━━━ The data ━━━

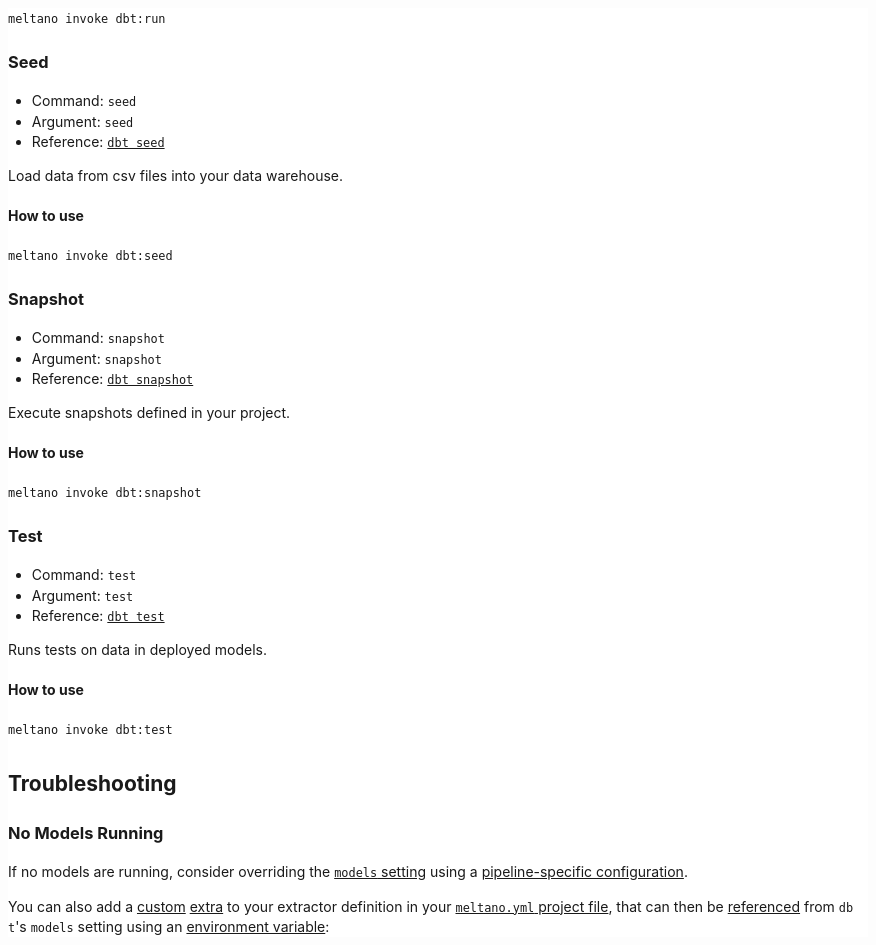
 ```bash
meltano invoke dbt:run
```    

### Seed

- Command: `seed`
- Argument: `seed`
- Reference: [`dbt seed`](https://docs.getdbt.com/reference/commands/seed)

Load data from csv files into your data warehouse.

#### How to use

```bash
meltano invoke dbt:seed
```   

### Snapshot

- Command: `snapshot`
- Argument: `snapshot`
- Reference: [`dbt snapshot`](https://docs.getdbt.com/reference/commands/snapshot)

Execute snapshots defined in your project.

#### How to use

```bash
meltano invoke dbt:snapshot
```   

### Test

- Command: `test`
- Argument: `test`
- Reference: [`dbt test`](https://docs.getdbt.com/reference/commands/test)

Runs tests on data in deployed models.

#### How to use

```bash
meltano invoke dbt:test
```

## Troubleshooting

### No Models Running

If no models are running, consider overriding the [`models` setting](#models) using a [pipeline-specific configuration](https://docs.meltano.com/integration.html#pipeline-specific-configuration). 

You can also add a [custom](https://docs.meltano.com/configuration.html#custom-settings) [extra](https://docs.meltano.com/configuration.html#plugin-extras) to your extractor definition in your [`meltano.yml` project file](https://docs.meltano.com/concepts/project#meltano-yml-project-file), that can then be [referenced](https://docs.meltano.com/integration.html#pipeline-environment-variables) from `dbt`'s `models` setting using an [environment variable](https://docs.meltano.com/configuration.html#expansion-in-setting-values):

━━━

Work instructions:
Now reproduce all of the entries precisely, with no pictures in the copy.

Task response:
 ```bash
meltano invoke dbt:run
```    

### Seed

- Command: `seed`
- Argument: `seed`
- Reference: [`dbt seed`](https://docs.getdbt.com/reference/commands/seed)

Load data from csv files into your data warehouse.

#### How to use

```bash
meltano invoke dbt:seed
```   

### Snapshot

- Command: `snapshot`
- Argument: `snapshot`
- Reference: [`dbt snapshot`](https://docs.getdbt.com/reference/commands/snapshot)

Execute snapshots defined in your project.

#### How to use

```bash
meltano invoke dbt:snapshot
```   

### Test

- Command: `test`
- Argument: `test`
- Reference: [`dbt test`](https://docs.getdbt.com/reference/commands/test)

Runs tests on data in deployed models.

#### How to use

```bash
meltano invoke dbt:test
```

## Troubleshooting

### No Models Running

If no models are running, consider overriding the [`models` setting](#models) using a [pipeline-specific configuration](https://docs.meltano.com/integration.html#pipeline-specific-configuration). 

You can also add a [custom](https://docs.meltano.com/configuration.html#custom-settings) [extra](https://docs.meltano.com/configuration.html#plugin-extras) to your extractor definition in your [`meltano.yml` project file](https://docs.meltano.com/concepts/project#meltano-yml-project-file), that can then be [referenced](https://docs.meltano.com/integration.html#pipeline-environment-variables) from `dbt`'s `models` setting using an [environment variable](https://docs.meltano.com/configuration.html#expansion-in-setting-values):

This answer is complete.